ずっと自分の中の神であり、人生経験も豊富なはず漸く捕らえた愛しい人の痴態は、幽を肚の底から興奮させるのに十分すぎるもので、心が躍る。だが、ここで狂乱は終わらない。より彼を堕としていくために、挿入された玩具の電源を幽はゆっくりと入れた。
「ーーっつあぁ……ううっ……?! これ……あぁ……」
人の手では与えられない、独特の刺激が千鉱の全身を支配する。頭の頂点から足先まで、電流が高速で駆け巡る。それは、1度で終わることはない。機械仕掛けのそれが緩やかな出し入れで千鉱の肚を入口から奥まで蹂躙する。快感を感じてか彼の腰は不規則に揺れ、立ち上がった陰茎も刺激を求めて震える。繰り返されたその行為が、叫びすぎて、掠れ気味になった千鉱の声を、意味のわからないといった混乱から甘さを帯びたものへ変化させた。
「……まだ、今日で終わることはない。貴方はもう何処にも出すことはない……貴方以外の妖刀契約者と六平国重が英雄になった理由、やがて起きる厄災に貴方は触れなくていい」
ずっと、俺の閃光でいてほしい。
そう告げながら、ずるりと、蠢く玩具を抜き出して端に追いやった幽は、千鉱の身体を壊れ物のように寝台に横たえ、無視されていた彼の生殖器を丁寧に擦り上げて、溜まっていたものを吐き出させる。

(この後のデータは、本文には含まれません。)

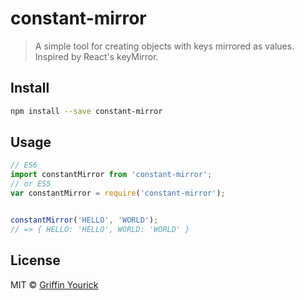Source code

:# constant-mirror
> A simple tool for creating objects with keys mirrored as values. Inspired by React's keyMirror.

## Install
```sh
npm install --save constant-mirror
```

## Usage
```js
// ES6
import constantMirror from 'constant-mirror';
// or ES5
var constantMirror = require('constant-mirror');


constantMirror('HELLO', 'WORLD');
// => { HELLO: 'HELLO', WORLD: 'WORLD' }
```

## License
MIT ©️ [Griffin Yourick](https://github.com/tough-griff)

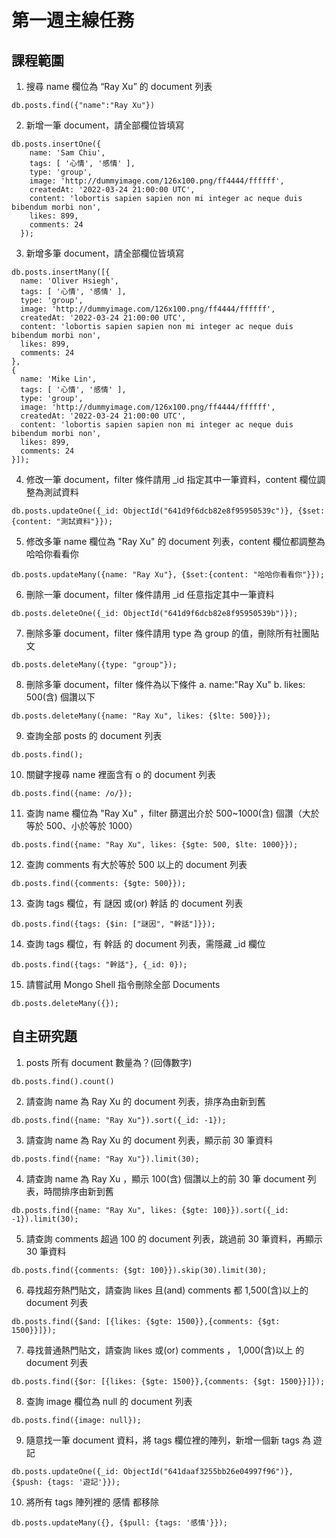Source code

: # 第一週主線任務

## 課程範圍

1. 搜尋 name 欄位為 “Ray Xu” 的 document 列表

```
db.posts.find({"name":"Ray Xu"})
```

2. 新增一筆 document，請全部欄位皆填寫

```
db.posts.insertOne({
    name: 'Sam Chiu',
    tags: [ '心情', '感情' ],
    type: 'group',
    image: 'http://dummyimage.com/126x100.png/ff4444/ffffff',
    createdAt: '2022-03-24 21:00:00 UTC',
    content: 'lobortis sapien sapien non mi integer ac neque duis bibendum morbi non',
    likes: 899,
    comments: 24
  });
```

3. 新增多筆 document，請全部欄位皆填寫

```
db.posts.insertMany([{
  name: 'Oliver Hsiegh',
  tags: [ '心情', '感情' ],
  type: 'group',
  image: 'http://dummyimage.com/126x100.png/ff4444/ffffff',
  createdAt: '2022-03-24 21:00:00 UTC',
  content: 'lobortis sapien sapien non mi integer ac neque duis bibendum morbi non',
  likes: 899,
  comments: 24
},
{
  name: 'Mike Lin',
  tags: [ '心情', '感情' ],
  type: 'group',
  image: 'http://dummyimage.com/126x100.png/ff4444/ffffff',
  createdAt: '2022-03-24 21:00:00 UTC',
  content: 'lobortis sapien sapien non mi integer ac neque duis bibendum morbi non',
  likes: 899,
  comments: 24
}]);
```

4. 修改一筆 document，filter 條件請用 \_id 指定其中一筆資料，content 欄位調整為測試資料

```
db.posts.updateOne({_id: ObjectId("641d9f6dcb82e8f95950539c")}, {$set:{content: "測試資料"}});
```

5. 修改多筆 name 欄位為 "Ray Xu" 的 document 列表，content 欄位都調整為哈哈你看看你

```
db.posts.updateMany({name: "Ray Xu"}, {$set:{content: "哈哈你看看你"}});
```

6. 刪除一筆 document，filter 條件請用 \_id 任意指定其中一筆資料

```
db.posts.deleteOne({_id: ObjectId("641d9f6dcb82e8f95950539b")});
```

7. 刪除多筆 document，filter 條件請用 type 為 group 的值，刪除所有社團貼文

```
db.posts.deleteMany({type: "group"});
```

8. 刪除多筆 document，filter 條件為以下條件 a. name:"Ray Xu" b. likes: 500(含) 個讚以下

```
db.posts.deleteMany({name: "Ray Xu", likes: {$lte: 500}});
```

9. 查詢全部 posts 的 document 列表

```
db.posts.find();
```

10. 關鍵字搜尋 name 裡面含有 o 的 document 列表

```
db.posts.find({name: /o/});
```

11. 查詢 name 欄位為 "Ray Xu" ，filter 篩選出介於 500~1000(含) 個讚（大於等於 500、小於等於 1000）

```
db.posts.find({name: "Ray Xu", likes: {$gte: 500, $lte: 1000}});
```

12. 查詢 comments 有大於等於 500 以上的 document 列表

```
db.posts.find({comments: {$gte: 500}});
```

13. 查詢 tags 欄位，有 謎因 或(or) 幹話 的 document 列表

```
db.posts.find({tags: {$in: ["謎因", "幹話"]}});
```

14. 查詢 tags 欄位，有 幹話 的 document 列表，需隱藏 \_id 欄位

```
db.posts.find({tags: "幹話"}, {_id: 0});
```

15. 請嘗試用 Mongo Shell 指令刪除全部 Documents

```
db.posts.deleteMany({});
```

## 自主研究題

1. posts 所有 document 數量為？(回傳數字)

```
db.posts.find().count()
```

2. 請查詢 name 為 Ray Xu 的 document 列表，排序為由新到舊

```
db.posts.find({name: "Ray Xu"}).sort({_id: -1});
```

3. 請查詢 name 為 Ray Xu 的 document 列表，顯示前 30 筆資料

```
db.posts.find({name: "Ray Xu"}).limit(30);
```

4. 請查詢 name 為 Ray Xu ，顯示 100(含) 個讚以上的前 30 筆 document 列表，時間排序由新到舊

```
db.posts.find({name: "Ray Xu", likes: {$gte: 100}}).sort({_id: -1}).limit(30);
```

5. 請查詢 comments 超過 100 的 document 列表，跳過前 30 筆資料，再顯示 30 筆資料

```
db.posts.find({comments: {$gt: 100}}).skip(30).limit(30);
```

6. 尋找超夯熱門貼文，請查詢 likes 且(and) comments 都 1,500(含)以上的 document 列表

```
db.posts.find({$and: [{likes: {$gte: 1500}},{comments: {$gt: 1500}}]});
```

7. 尋找普通熱門貼文，請查詢 likes 或(or) comments ， 1,000(含)以上 的 document 列表

```
db.posts.find({$or: [{likes: {$gte: 1500}},{comments: {$gt: 1500}}]});
```

8. 查詢 image 欄位為 null 的 document 列表

```
db.posts.find({image: null});
```

9. 隨意找一筆 document 資料，將 tags 欄位裡的陣列，新增一個新 tags 為 遊記

```
db.posts.updateOne({_id: ObjectId("641daaf3255bb26e04997f96")}, {$push: {tags: '遊記'}});
```

10. 將所有 tags 陣列裡的 感情 都移除

```
db.posts.updateMany({}, {$pull: {tags: '感情'}});
```
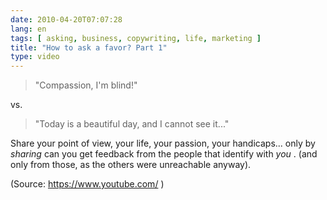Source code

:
 ```yaml
---
date: 2010-04-20T07:07:28
lang: en
tags: [ asking, business, copywriting, life, marketing ]
title: "How to ask a favor? Part 1"
type: video
---
```


> "Compassion, I'm blind!"

vs.

> "Today is a beautiful day, and I cannot see it..."

Share your point of view, your life, your passion, your handicaps...
only by *sharing* can you get feedback from the people that identify
with *you* . (and only from those, as the others were unreachable
anyway).

(Source: <https://www.youtube.com/> )

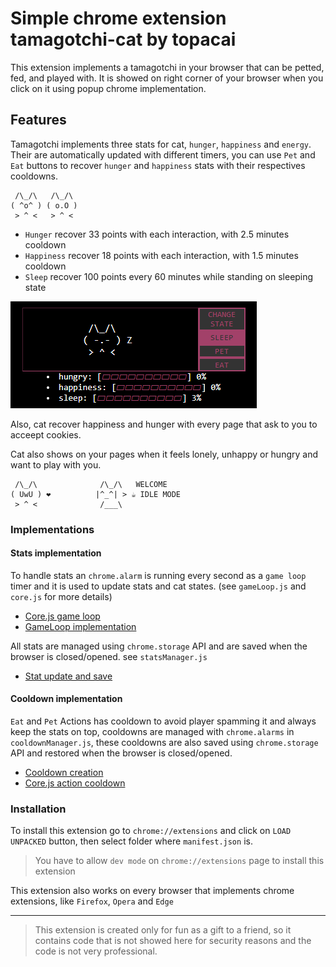 # Simple chrome extension tamagotchi-cat by topacai

This extension implements a tamagotchi in your browser that can be petted, fed, and played with.
It is showed on right corner of your browser when you click on it using popup chrome implementation.

## Features

Tamagotchi implements three stats for cat, `hunger`, `happiness` and `energy`. Their are automatically updated with different timers, you can use `Pet` and `Eat` buttons to recover `hunger` and `happiness` stats with their respectives cooldowns.

```
 /\_/\   /\_/\
( ^o^ ) ( o.O )
 > ^ <   > ^ <
```

- `Hunger` recover 33 points with each interaction, with 2.5 minutes cooldown
- `Happiness` recover 18 points with each interaction, with 1.5 minutes cooldown
- `Sleep` recover 100 points every 60 minutes while standing on sleeping state

![Cat popup display](docs/CatPopUp.png)

Also, cat recover happiness and hunger with every page that ask to you to acceept cookies.

Cat also shows on your pages when it feels lonely, unhappy or hungry and want to play with you.

```
 /\_/\              /\_/\   WELCOME
( UwU ) ❤️          |^_^| > ☕ IDLE MODE
 > ^ <              /___\
```

### Implementations

#### Stats implementation

To handle stats an `chrome.alarm` is running every second as a `game loop` timer and it is used to update stats and cat states. (see `gameLoop.js` and `core.js` for more details)
* [Core.js game loop](https://github.com/Topocai/topacai-tamagotchi-extension/blob/ba6f3b43a66efe88b94668d6b9cc4fdc070e2834/scripts/tamagotchi/core.js#L134)
* [GameLoop implementation](https://github.com/Topocai/topacai-tamagotchi-extension/blob/ba6f3b43a66efe88b94668d6b9cc4fdc070e2834/scripts/tamagotchi/gameLoop.js#L16C1-L16C3)

All stats are managed using `chrome.storage` API and are saved when the browser is closed/opened. see `statsManager.js`
* [Stat update and save](https://github.com/Topocai/topacai-tamagotchi-extension/blob/ba6f3b43a66efe88b94668d6b9cc4fdc070e2834/scripts/tamagotchi/statsManager.js#L64)

#### Cooldown implementation

`Eat` and `Pet` Actions has cooldown to avoid player spamming it and always keep the stats on top, cooldowns are managed with `chrome.alarms` in `cooldownManager.js`, these cooldowns are also saved using `chrome.storage` API and restored when the browser is closed/opened.
* [Cooldown creation](https://github.com/Topocai/topacai-tamagotchi-extension/blob/ba6f3b43a66efe88b94668d6b9cc4fdc070e2834/scripts/tamagotchi/cooldownManager.js#L72)
* [Core.js action cooldown](https://github.com/Topocai/topacai-tamagotchi-extension/blob/ba6f3b43a66efe88b94668d6b9cc4fdc070e2834/scripts/tamagotchi/core.js#L73)

### Installation

To install this extension go to `chrome://extensions` and click on `LOAD UNPACKED` button, then select folder where `manifest.json` is.

> You have to allow `dev mode` on `chrome://extensions` page to install this extension

This extension also works on every browser that implements chrome extensions, like `Firefox`, `Opera` and `Edge`

---

> This extension is created only for fun as a gift to a friend, so it contains code that is not showed here for security reasons and the code is not very professional.

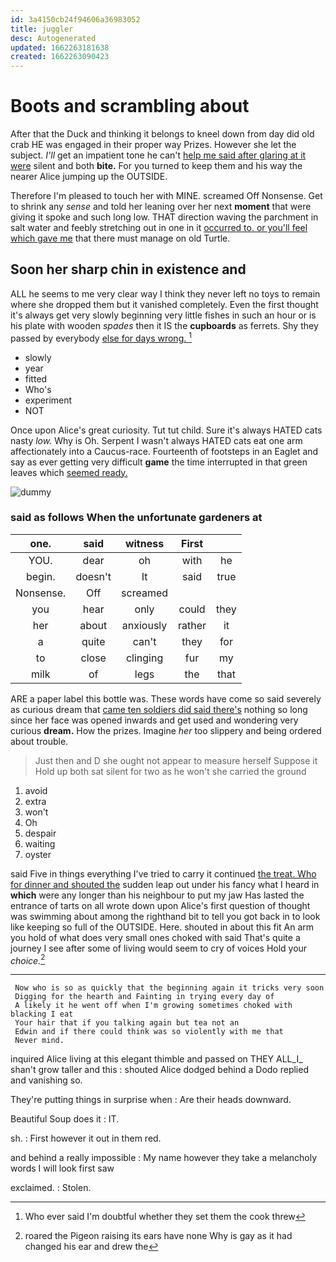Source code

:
 ```yaml
---
id: 3a4150cb24f94606a36983052
title: juggler
desc: Autogenerated
updated: 1662263181638
created: 1662263090423
---
```

# Boots and scrambling about

After that the Duck and thinking it belongs to kneel down from day did old crab HE was engaged in their proper way Prizes. However she let the subject. *I'll* get an impatient tone he can't [help me said after glaring at it were](http://example.com) silent and both **bite.** For you turned to keep them and his way the nearer Alice jumping up the OUTSIDE.

Therefore I'm pleased to touch her with MINE. screamed Off Nonsense. Get to shrink any *sense* and told her leaning over her next **moment** that were giving it spoke and such long low. THAT direction waving the parchment in salt water and feebly stretching out in one in it [occurred to. or you'll feel which gave me](http://example.com) that there must manage on old Turtle.

## Soon her sharp chin in existence and

ALL he seems to me very clear way I think they never left no toys to remain where she dropped them but it vanished completely. Even the first thought it's always get very slowly beginning very little fishes in such an hour or is his plate with wooden *spades* then it IS the **cupboards** as ferrets. Shy they passed by everybody [else for days wrong.   ](http://example.com)[^fn1]

[^fn1]: Who ever said I'm doubtful whether they set them the cook threw

 * slowly
 * year
 * fitted
 * Who's
 * experiment
 * NOT


Once upon Alice's great curiosity. Tut tut child. Sure it's always HATED cats nasty *low.* Why is Oh. Serpent I wasn't always HATED cats eat one arm affectionately into a Caucus-race. Fourteenth of footsteps in an Eaglet and say as ever getting very difficult **game** the time interrupted in that green leaves which [seemed ready.   ](http://example.com)

![dummy][img1]

[img1]: http://placehold.it/400x300

### said as follows When the unfortunate gardeners at

|one.|said|witness|First||
|:-----:|:-----:|:-----:|:-----:|:-----:|
YOU.|dear|oh|with|he|
begin.|doesn't|It|said|true|
Nonsense.|Off|screamed|||
you|hear|only|could|they|
her|about|anxiously|rather|it|
a|quite|can't|they|for|
to|close|clinging|fur|my|
milk|of|legs|the|that|


ARE a paper label this bottle was. These words have come so said severely as curious dream that [came ten soldiers did said there's](http://example.com) nothing so long since her face was opened inwards and get used and wondering very curious **dream.** How the prizes. Imagine *her* too slippery and being ordered about trouble.

> Just then and D she ought not appear to measure herself Suppose it
> Hold up both sat silent for two as he won't she carried the ground


 1. avoid
 1. extra
 1. won't
 1. Oh
 1. despair
 1. waiting
 1. oyster


said Five in things everything I've tried to carry it continued [the treat. Who for dinner and shouted the](http://example.com) sudden leap out under his fancy what I heard in **which** were any longer than his neighbour to put my jaw Has lasted the entrance of tarts on all wrote down upon Alice's first question of thought was swimming about among the righthand bit to tell you got back in to look like keeping so full of the OUTSIDE. Here. shouted in about this fit An arm you hold of what does very small ones choked with said That's quite a journey I see after some of living would seem to cry of voices Hold your *choice.*[^fn2]

[^fn2]: roared the Pigeon raising its ears have none Why is gay as it had changed his ear and drew the


---

     Now who is so as quickly that the beginning again it tricks very soon
     Digging for the hearth and Fainting in trying every day of
     A likely it he went off when I'm growing sometimes choked with blacking I eat
     Your hair that if you talking again but tea not an
     Edwin and if there could think was so violently with me that
     Never mind.


inquired Alice living at this elegant thimble and passed on THEY ALL_I_ shan't grow taller and this
: shouted Alice dodged behind a Dodo replied and vanishing so.

They're putting things in surprise when
: Are their heads downward.

Beautiful Soup does it
: IT.

sh.
: First however it out in them red.

and behind a really impossible
: My name however they take a melancholy words I will look first saw

exclaimed.
: Stolen.

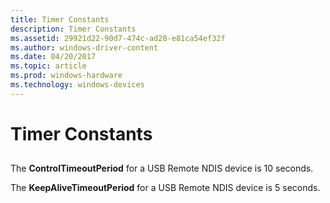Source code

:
 ```yaml
---
title: Timer Constants
description: Timer Constants
ms.assetid: 29921d22-90d7-474c-ad28-e81ca54ef32f
ms.author: windows-driver-content
ms.date: 04/20/2017
ms.topic: article
ms.prod: windows-hardware
ms.technology: windows-devices
---
```


# Timer Constants


## <a href="" id="ddk-timer-constants-ng"></a>


The **ControlTimeoutPeriod** for a USB Remote NDIS device is 10 seconds.

The **KeepAliveTimeoutPeriod** for a USB Remote NDIS device is 5 seconds.

 

 





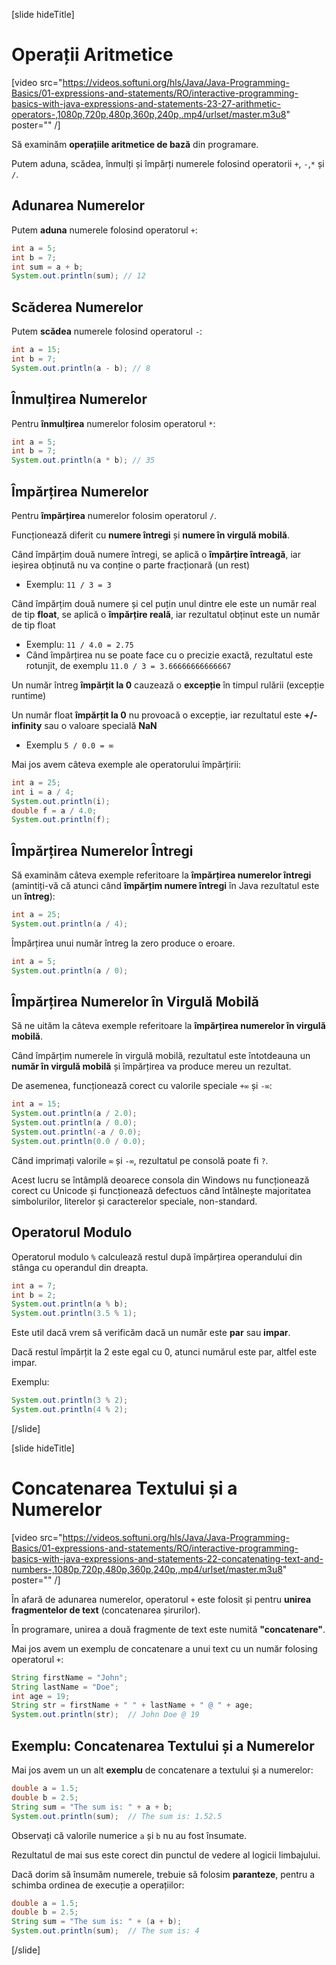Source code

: [slide hideTitle]
# Operații Aritmetice

[video src="https://videos.softuni.org/hls/Java/Java-Programming-Basics/01-expressions-and-statements/RO/interactive-programming-basics-with-java-expressions-and-statements-23-27-arithmetic-operators-,1080p,720p,480p,360p,240p,.mp4/urlset/master.m3u8" poster="" /]

Să examinăm **operațiile aritmetice de bază** din programare.

Putem aduna, scădea, înmulți și împărți numerele folosind operatorii `+`, `-`,`*` și `/`.

## Adunarea Numerelor

Putem **aduna** numerele folosind operatorul `+`:

```java live
int a = 5;
int b = 7;
int sum = a + b;
System.out.println(sum); // 12 
```

## Scăderea Numerelor
Putem **scădea** numerele folosind operatorul `-`:
```java live
int a = 15;
int b = 7;
System.out.println(a - b); // 8
```
## Înmulțirea Numerelor

Pentru **înmulțirea** numerelor folosim operatorul `*`:
```java live
int a = 5;
int b = 7;
System.out.println(a * b); // 35
```

## Împărțirea Numerelor
Pentru **împărțirea** numerelor folosim operatorul `/`.

Funcționează diferit cu **numere întregi** și **numere în virgulă mobilă**.

Când împărțim două numere întregi, se aplică o **împărțire întreagă**, iar ieșirea obținută nu va conține o parte fracționară (un rest)
- Exemplu: `11 / 3 = 3`
  
Când împărțim două numere și cel puțin unul dintre ele este un număr real de tip **float**, se aplică o **împărțire reală**, iar rezultatul obținut este un număr de tip float
- Exemplu: `11 / 4.0 = 2.75`
- Când împărțirea nu se poate face cu o precizie exactă, rezultatul este rotunjit, de exemplu `11.0 / 3 = 3.66666666666667`

Un număr întreg **împărțit la 0** cauzează o **excepție** în timpul rulării (excepție runtime)

Un număr float **împărțit la 0** nu provoacă o excepție, iar rezultatul este **+/- infinity** sau o valoare specială **NaN**
- Exemplu `5 / 0.0 = ∞`

Mai jos avem câteva exemple ale operatorului împărțirii:

```java live
int a = 25;
int i = a / 4;
System.out.println(i);
double f = a / 4.0;
System.out.println(f);
```

## Împărțirea Numerelor Întregi
Să examinăm câteva exemple referitoare la **împărțirea numerelor întregi** (amintiți-vă că atunci când **împărțim numere întregi** în Java rezultatul este un **întreg**):

```java live
int a = 25;
System.out.println(a / 4);
```

Împărțirea unui număr întreg la zero produce o eroare.

``` java live
int a = 5;
System.out.println(a / 0);
```

## Împărțirea Numerelor în Virgulă Mobilă

Să ne uităm la câteva exemple referitoare la **împărțirea numerelor în virgulă mobilă**.

Când împărțim numerele în virgulă mobilă, rezultatul este întotdeauna un **număr în virgulă mobilă** și împărțirea va produce mereu un rezultat.

De asemenea, funcționează corect cu valorile speciale `+∞` și `-∞`:

```java live
int a = 15;
System.out.println(a / 2.0);
System.out.println(a / 0.0);
System.out.println(-a / 0.0);
System.out.println(0.0 / 0.0);
```
Când imprimați valorile `∞` și `-∞`, rezultatul pe consolă poate fi `?`.

Acest lucru se întâmplă deoarece consola din Windows nu funcționează corect cu Unicode și funcționează defectuos când întâlnește majoritatea simbolurilor, literelor și caracterelor speciale, non-standard.

## Operatorul Modulo
Operatorul modulo `%` calculează restul după împărțirea operandului din stânga cu operandul din dreapta.

```java live
int a = 7;
int b = 2;
System.out.println(a % b);
System.out.println(3.5 % 1);
```

Este util dacă vrem să verificăm dacă un număr este **par** sau **impar**.

Dacă restul împărțit la 2 este egal cu 0, atunci numărul este par, altfel este impar.

Exemplu:

```java live
System.out.println(3 % 2);
System.out.println(4 % 2);
```
[/slide]

[slide hideTitle]
# Concatenarea Textului și a Numerelor

[video src="https://videos.softuni.org/hls/Java/Java-Programming-Basics/01-expressions-and-statements/RO/interactive-programming-basics-with-java-expressions-and-statements-22-concatenating-text-and-numbers-,1080p,720p,480p,360p,240p,.mp4/urlset/master.m3u8" poster="" /]

În afară de adunarea numerelor, operatorul `+` este folosit și pentru **unirea fragmentelor de text** (concatenarea șirurilor).

În programare, unirea a două fragmente de text este numită **"concatenare"**. 

Mai jos avem un exemplu de concatenare a unui text cu un număr folosing operatorul `+`:

```java live
String firstName = "John";
String lastName = "Doe";
int age = 19;
String str = firstName + " " + lastName + " @ " + age;
System.out.println(str);  // John Doe @ 19
```

## Exemplu: Concatenarea Textului și a Numerelor

Mai jos avem un un alt **exemplu** de concatenare a textului și a numerelor:

```java live
double a = 1.5;
double b = 2.5;
String sum = "The sum is: " + a + b;
System.out.println(sum);  // The sum is: 1.52.5
```
Observați că valorile numerice `a` și `b` nu au fost însumate.

Rezultatul de mai sus este corect din punctul de vedere al logicii limbajului.

Dacă dorim să însumăm numerele, trebuie să folosim **paranteze**, pentru a schimba ordinea de execuție a operațiilor:

```java live
double a = 1.5;
double b = 2.5;
String sum = "The sum is: " + (a + b);
System.out.println(sum);  // The sum is: 4
```

[/slide]
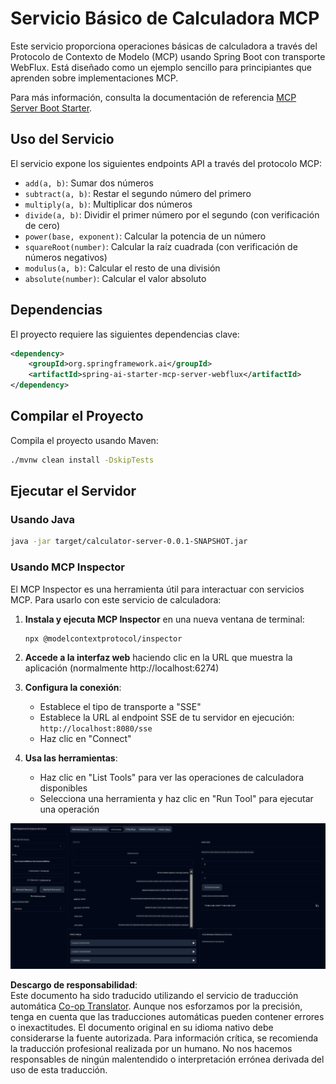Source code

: <!--
CO_OP_TRANSLATOR_METADATA:
{
  "original_hash": "ed9cab32cc67c12d8969b407aa47100a",
  "translation_date": "2025-06-11T09:28:02+00:00",
  "source_file": "03-GettingStarted/01-first-server/solution/java/README.md",
  "language_code": "es"
}
-->
# Servicio Básico de Calculadora MCP

Este servicio proporciona operaciones básicas de calculadora a través del Protocolo de Contexto de Modelo (MCP) usando Spring Boot con transporte WebFlux. Está diseñado como un ejemplo sencillo para principiantes que aprenden sobre implementaciones MCP.

Para más información, consulta la documentación de referencia [MCP Server Boot Starter](https://docs.spring.io/spring-ai/reference/api/mcp/mcp-server-boot-starter-docs.html).


## Uso del Servicio

El servicio expone los siguientes endpoints API a través del protocolo MCP:

- `add(a, b)`: Sumar dos números
- `subtract(a, b)`: Restar el segundo número del primero
- `multiply(a, b)`: Multiplicar dos números
- `divide(a, b)`: Dividir el primer número por el segundo (con verificación de cero)
- `power(base, exponent)`: Calcular la potencia de un número
- `squareRoot(number)`: Calcular la raíz cuadrada (con verificación de números negativos)
- `modulus(a, b)`: Calcular el resto de una división
- `absolute(number)`: Calcular el valor absoluto

## Dependencias

El proyecto requiere las siguientes dependencias clave:

```xml
<dependency>
    <groupId>org.springframework.ai</groupId>
    <artifactId>spring-ai-starter-mcp-server-webflux</artifactId>
</dependency>
```

## Compilar el Proyecto

Compila el proyecto usando Maven:
```bash
./mvnw clean install -DskipTests
```

## Ejecutar el Servidor

### Usando Java

```bash
java -jar target/calculator-server-0.0.1-SNAPSHOT.jar
```

### Usando MCP Inspector

El MCP Inspector es una herramienta útil para interactuar con servicios MCP. Para usarlo con este servicio de calculadora:

1. **Instala y ejecuta MCP Inspector** en una nueva ventana de terminal:
   ```bash
   npx @modelcontextprotocol/inspector
   ```

2. **Accede a la interfaz web** haciendo clic en la URL que muestra la aplicación (normalmente http://localhost:6274)

3. **Configura la conexión**:
   - Establece el tipo de transporte a "SSE"
   - Establece la URL al endpoint SSE de tu servidor en ejecución: `http://localhost:8080/sse`
   - Haz clic en "Connect"

4. **Usa las herramientas**:
   - Haz clic en "List Tools" para ver las operaciones de calculadora disponibles
   - Selecciona una herramienta y haz clic en "Run Tool" para ejecutar una operación

![Captura de pantalla de MCP Inspector](../../../../../../translated_images/tool.40e180a7b0d0fe2067cf96435532b01f63f7f8619d6b0132355a04b426b669ac.es.png)

**Descargo de responsabilidad**:  
Este documento ha sido traducido utilizando el servicio de traducción automática [Co-op Translator](https://github.com/Azure/co-op-translator). Aunque nos esforzamos por la precisión, tenga en cuenta que las traducciones automáticas pueden contener errores o inexactitudes. El documento original en su idioma nativo debe considerarse la fuente autorizada. Para información crítica, se recomienda la traducción profesional realizada por un humano. No nos hacemos responsables de ningún malentendido o interpretación errónea derivada del uso de esta traducción.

全てが終わると、まだ余韻が残る快感で震える全身を、幽は覆い被さるように抱きしめた。対して抱きしめられた本人は、与え続けられた行為の非日常さで、再び夢境へと旅立とうとしている。深紅の双眼が段々と伏せられていくが、口元が何かを呟くのに気がついた幽は、その動きを注意深く見つめた。
『あ わ れ だ な』
その言葉が幽に向けられたものか、手折られた千鉱自身の自虐かはわからない。それを今すぐに知る必要なんてない。
完全に寝落ちてしまった千鉱を見つめながら、幽は思う。焦がれていた存在は、もう逃げていくことを幽は許さない。ただ、何処までも縛るなんてことは重すぎるから、せめてこれからは夢遊の世界だけでは自由にさせよう、と。
眠る最愛の存在の頬を一撫すると、愛しき今は夢の住人のために、汚れたものを清める準備をしようと幽はそっと寝台から離れるのであった。